- EXERCISE PROMPT: Set down all of the data again, character for character.

--------------------

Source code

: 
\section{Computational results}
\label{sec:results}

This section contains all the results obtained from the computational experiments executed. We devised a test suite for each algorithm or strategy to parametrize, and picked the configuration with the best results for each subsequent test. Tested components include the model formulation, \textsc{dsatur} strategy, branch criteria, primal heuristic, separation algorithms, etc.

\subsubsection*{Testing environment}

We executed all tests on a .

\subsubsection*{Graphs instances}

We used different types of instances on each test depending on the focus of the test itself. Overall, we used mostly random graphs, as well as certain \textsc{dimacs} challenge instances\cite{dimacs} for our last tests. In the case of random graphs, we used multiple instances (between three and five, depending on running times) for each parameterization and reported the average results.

--------------------

- YOUR RESPONSE:
Source code

: 
\section{Computational results}
\label{sec:results}

This section contains all the results obtained from the computational experiments executed. We devised a test suite for each algorithm or strategy to parametrize, and picked the configuration with the best results for each subsequent test. Tested components include the model formulation, \textsc{dsatur} strategy, branch criteria, primal heuristic, separation algorithms, etc.

\subsubsection*{Testing environment}

We executed all tests on a .

\subsubsection*{Graphs instances}

We used different types of instances on each test depending on the focus of the test itself. Overall, we used mostly random graphs, as well as certain \textsc{dimacs} challenge instances\cite{dimacs} for our last tests. In the case of random graphs, we used multiple instances (between three and five, depending on running times) for each parameterization and reported the average results.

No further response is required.